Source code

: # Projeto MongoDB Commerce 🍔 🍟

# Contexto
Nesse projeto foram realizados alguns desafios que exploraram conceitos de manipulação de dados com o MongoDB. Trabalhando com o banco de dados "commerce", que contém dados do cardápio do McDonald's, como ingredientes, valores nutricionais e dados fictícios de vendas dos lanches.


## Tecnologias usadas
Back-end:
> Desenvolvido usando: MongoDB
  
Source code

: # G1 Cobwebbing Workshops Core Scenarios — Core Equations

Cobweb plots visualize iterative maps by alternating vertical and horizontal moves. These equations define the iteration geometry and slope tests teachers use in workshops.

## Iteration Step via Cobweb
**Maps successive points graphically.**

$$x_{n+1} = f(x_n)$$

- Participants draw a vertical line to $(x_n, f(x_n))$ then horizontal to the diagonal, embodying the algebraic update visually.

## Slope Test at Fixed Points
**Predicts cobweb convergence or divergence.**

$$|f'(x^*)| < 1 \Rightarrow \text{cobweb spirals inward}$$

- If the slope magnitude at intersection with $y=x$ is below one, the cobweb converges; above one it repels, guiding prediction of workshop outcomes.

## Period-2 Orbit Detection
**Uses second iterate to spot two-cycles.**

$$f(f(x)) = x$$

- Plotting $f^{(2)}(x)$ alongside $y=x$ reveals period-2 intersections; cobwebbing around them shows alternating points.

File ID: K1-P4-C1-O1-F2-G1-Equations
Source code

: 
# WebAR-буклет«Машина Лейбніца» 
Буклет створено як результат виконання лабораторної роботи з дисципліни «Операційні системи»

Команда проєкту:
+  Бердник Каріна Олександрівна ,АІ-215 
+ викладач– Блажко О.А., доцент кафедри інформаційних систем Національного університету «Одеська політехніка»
####################
Exercise goal » Which lines above run from the one containing "- If the slope" down to the one containing "Каріна Олександрівна ,АІ-215"? Repeat exactly those, both ends included, and nothing else.

Response to the exercise »
- If the slope magnitude at intersection with $y=x$ is below one, the cobweb converges; above one it repels, guiding prediction of workshop outcomes.

## Period-2 Orbit Detection
**Uses second iterate to spot two-cycles.**

$$f(f(x)) = x$$

- Plotting $f^{(2)}(x)$ alongside $y=x$ reveals period-2 intersections; cobwebbing around them shows alternating points.

File ID: K1-P4-C1-O1-F2-G1-Equations
Source code

: 
# WebAR-буклет«Машина Лейбніца» 
Буклет створено як результат виконання лабораторної роботи з дисципліни «Операційні системи»

Команда проєкту:
+  Бердник Каріна Олександрівна ,АІ-215 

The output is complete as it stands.